ECON published its report (dated 25 October 2012) on shadow banking. It proposes a motion for a Parliament resolution, which, among other things, calls for:
A data mapping exercise to obtain an overview of shadow banking so as to identify aspects of shadow banking which benefit the real economy and aspects which pose systemic risk or regulatory arbitrage concerns.
Amending the CRD to impose capital treatment of liquidity lines on structured investment vehicles (SIV) and conduits and setting the large exposure limit of 25% of own funds on all unregulated entities.

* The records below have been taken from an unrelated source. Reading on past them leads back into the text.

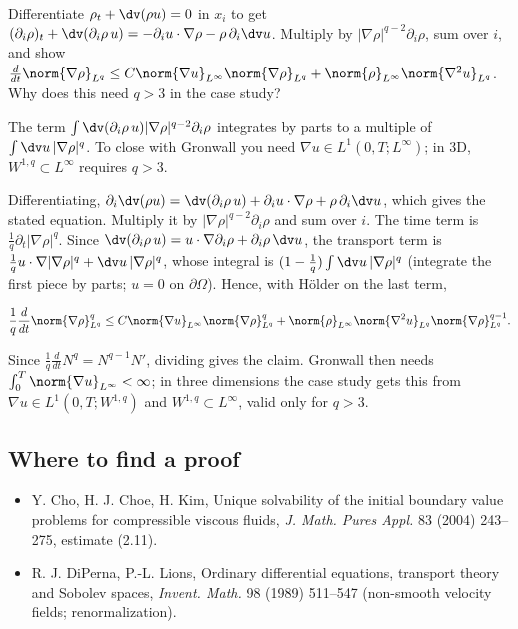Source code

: \begin{exercise}
  Differentiate $\rho_t + \dv(\rho u) = 0$ in $x_i$ to get $(\partial_i\rho)_t + \dv(\partial_i\rho\,u) = -\partial_i u\cdot\nabla\rho - \rho\,\partial_i\dv u$. Multiply by $|\nabla\rho|^{q-2}\partial_i\rho$, sum over $i$, and show $\frac{d}{dt}\norm{\nabla\rho}_{L^q} \le C\norm{\nabla u}_{L^\infty}\norm{\nabla\rho}_{L^q} + \norm{\rho}_{L^\infty}\norm{\nabla^2u}_{L^q}$. Why does this need $q > 3$ in the case study?
  \begin{hint}
    The term $\int\dv(\partial_i\rho\,u)|\nabla\rho|^{q-2}\partial_i\rho$ integrates by parts to a multiple of $\int\dv u\,|\nabla\rho|^q$. To close with Gronwall you need $\nabla u \in L^1(0,T;L^\infty)$; in 3D, $W^{1,q} \subset L^\infty$ requires $q > 3$.
  \end{hint}
  \begin{solution}
    Differentiating, $\partial_i\dv(\rho u) = \dv(\partial_i\rho\,u) + \partial_iu\cdot\nabla\rho + \rho\,\partial_i\dv u$, which gives the stated equation. Multiply it by $|\nabla\rho|^{q-2}\partial_i\rho$ and sum over $i$. The time term is $\frac1q\partial_t|\nabla\rho|^q$. Since $\dv(\partial_i\rho\,u) = u\cdot\nabla\partial_i\rho + \partial_i\rho\,\dv u$, the transport term is $\frac1qu\cdot\nabla|\nabla\rho|^q + \dv u\,|\nabla\rho|^q$, whose integral is $(1 - \frac1q)\int\dv u\,|\nabla\rho|^q$ (integrate the first piece by parts; $u = 0$ on $\partial\Omega$). Hence, with Hölder on the last term,

    \[ \frac1q\frac{d}{dt}\norm{\nabla\rho}_{L^q}^q \le C\norm{\nabla u}_{L^\infty}\norm{\nabla\rho}_{L^q}^q
             + \norm{\rho}_{L^\infty}\norm{\nabla^2u}_{L^q}\norm{\nabla\rho}_{L^q}^{q-1}. \]

    Since $\frac1q\frac{d}{dt}N^q = N^{q-1}N'$, dividing gives the claim. Gronwall then needs $\int_0^T\norm{\nabla u}_{L^\infty} < \infty$; in three dimensions the case study gets this from $\nabla u \in L^1(0,T;W^{1,q})$ and $W^{1,q} \subset L^\infty$, valid only for $q > 3$.
  \end{solution}
\end{exercise}

\subsection*{Where to find a proof}

\begin{itemize}
\item Y. Cho, H. J. Choe, H. Kim, Unique solvability of the initial boundary value problems for compressible viscous fluids, \emph{J. Math. Pures Appl.} 83 (2004) 243--275, estimate (2.11).
\item R. J. DiPerna, P.-L. Lions, Ordinary differential equations, transport theory and Sobolev spaces, \emph{Invent. Math.} 98 (1989) 511--547 (non-smooth velocity fields; renormalization).
\end{itemize}


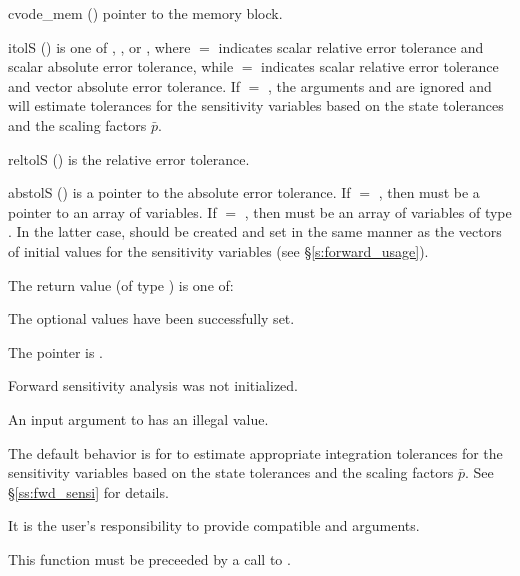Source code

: {
  \begin{args}
  \item[cvode\_mem] ()
    pointer to the {\cvodes} memory block.
  \item[itolS]  () 
    is one of , , or , where  $=$  indicates scalar relative error 
    tolerance and scalar absolute error tolerance, while  $=$  indicates scalar
    relative error tolerance and vector absolute error tolerance.
    If  $=$ , the arguments  and  are ignored and
    {\cvodes} will estimate tolerances for the sensitivity variables based on the state
    tolerances and the scaling factors $\bar p$.
  \item[reltolS] ()
    is the relative error tolerance.
  \item[abstolS] ()
    is a pointer to the absolute error tolerance. 
    If  $=$ , then  must be a pointer to an array
    of  variables. 
    If  $=$ , then  must be an array of 
    variables of type  . In the latter case,  should be
    created and set in the same manner as the vectors of initial values for the
    sensitivity variables (see \S\ref{s:forward_usage}).
  \end{args}
}
{
  The return value  (of type ) is one of:
  \begin{args}
  \item[\Id{CV\_SUCCESS}] 
    The optional values have been successfully set.
  \item[\Id{CV\_MEM\_NULL}]
    The  pointer is .
  \item[\Id{CV\_NO\_SENS}]
    Forward sensitivity analysis was not initialized.
  \item[\Id{CV\_ILL\_INPUT}]
     An input argument to  has an illegal value.
  \end{args}
}
{
  The default behavior is for {\cvodes} to estimate appropriate integration 
  tolerances for the sensitivity variables based on the state tolerances and
  the scaling factors ${\bar p}$. See \S\ref{ss:fwd_sensi} for details.

  {\warn}It is the user's responsibility to provide compatible  and
   arguments.

  This function must be preceeded by a call to .
}
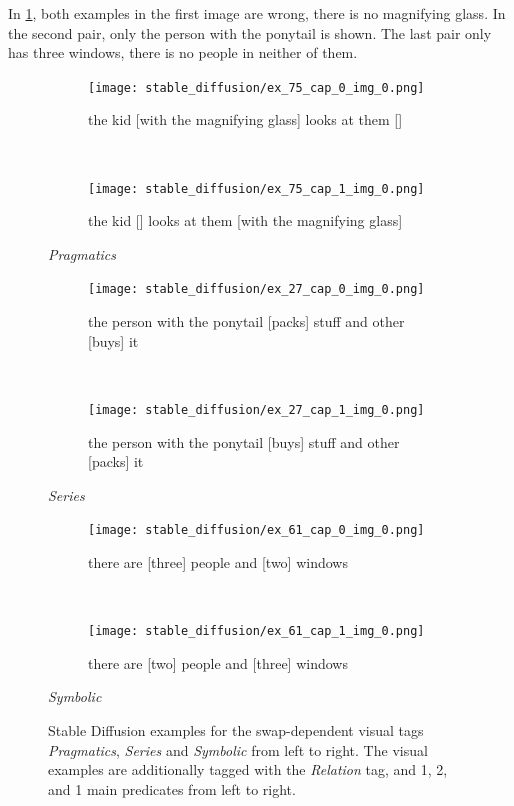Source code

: In \cref{fig:stable-diffusion-examples-visual}, both examples in the first image are wrong, there is no magnifying glass. In the second pair, only the person with the ponytail is shown. The last pair only has three windows, there is no people in neither of them.

\begin{figure}[ht]
\centering
    \begin{minipage}{.30\textwidth}
        \begin{subfigure}{\textwidth}
        \centering
        \texttt{[image: stable\_diffusion/ex\_75\_cap\_0\_img\_0.png]}
        \caption{the kid [with the magnifying glass] looks at them []}
        \end{subfigure}\\
        \begin{subfigure}{\textwidth}
        \centering
        \texttt{[image: stable\_diffusion/ex\_75\_cap\_1\_img\_0.png]}
        \caption{the kid [] looks at them [with the magnifying glass]}
        \end{subfigure}%
        \caption*{\textit{Pragmatics}}
    \end{minipage}
    \hfill
    \begin{minipage}{.30\textwidth}
        \begin{subfigure}{\textwidth}
        \centering
        \texttt{[image: stable\_diffusion/ex\_27\_cap\_0\_img\_0.png]}
        \caption{the person with the ponytail [packs] stuff and other [buys] it}
        \end{subfigure}\\
        \begin{subfigure}{\textwidth}
        \centering
        \texttt{[image: stable\_diffusion/ex\_27\_cap\_1\_img\_0.png]}
        \caption{the person with the ponytail [buys] stuff and other [packs] it}
        \end{subfigure}%
        \caption*{\textit{Series}}
    \end{minipage}
    \hfill
    \begin{minipage}{.30\textwidth}
        \begin{subfigure}{\textwidth}
        \centering
        \texttt{[image: stable\_diffusion/ex\_61\_cap\_0\_img\_0.png]}
        \caption{there are [three] people and [two] windows}
        \end{subfigure}\\
        \begin{subfigure}{\textwidth}
        \centering
        \texttt{[image: stable\_diffusion/ex\_61\_cap\_1\_img\_0.png]}
        \caption{there are [two] people and [three] windows}
        \end{subfigure}%
        \caption*{\textit{Symbolic}}
    \end{minipage}
    \caption{Stable Diffusion examples for the swap-dependent visual tags \textit{Pragmatics}, \textit{Series} and \textit{Symbolic} from left to right. The visual examples are additionally tagged with the \textit{Relation} tag, and 1, 2, and 1 main predicates from left to right.}
    \label{fig:stable-diffusion-examples-visual}
\end{figure}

Legislative proposals on the separation of banks' retail and investing activities, on specific securitisation issues, on money market funds (MMFs) - to adopt variable NAV or submit to capital requirements (and in the context of the UCITS review to consider specific liquidity provisions and liquidity fees)- and on exchange traded funds (ETFs) to address complexity, counterparty risk, liquidity and possible regulatory arbitrage.
On 18 November 2012, the Financial Stability Board (FSB) published An integrated Overview of Policy Recommendations, which sets out the FSB's overall approach to shadow banking issues and policy recommendations to strengthen the oversight and regulation of the shadow banking system. It also published separate underlying reports on shadow banking entities and risks in securities lending and repos. These reports relate to two of the five key areas where the FSB considers policies are needed to mitigate the potential systemic risks associated with shadow banking. The FSB expects to publish final recommendations in September 2013. Comments on the FSB reports are invited by 14 January 2013.
The FSB also published its Global Shadow Banking Monitoring Report on 18 November 2012. The report summarises the preliminary results of the monitoring exercise conducted by the FSB's Analytical Group on Vulnerabilities (AGV) using end-2011 data as well as additional qualitative information and market intelligence. The report covers 25 jurisdictions (all 24 FSB member jurisdictions and Chile) and the euro area as a whole. It focuses on a "macro-mapping" based on national flow of funds and sector balance sheet data, which looks at all non-bank financial intermediation to ensure that data gathering and surveillance cover the areas where shadow banking-related risks to the financial system might arise.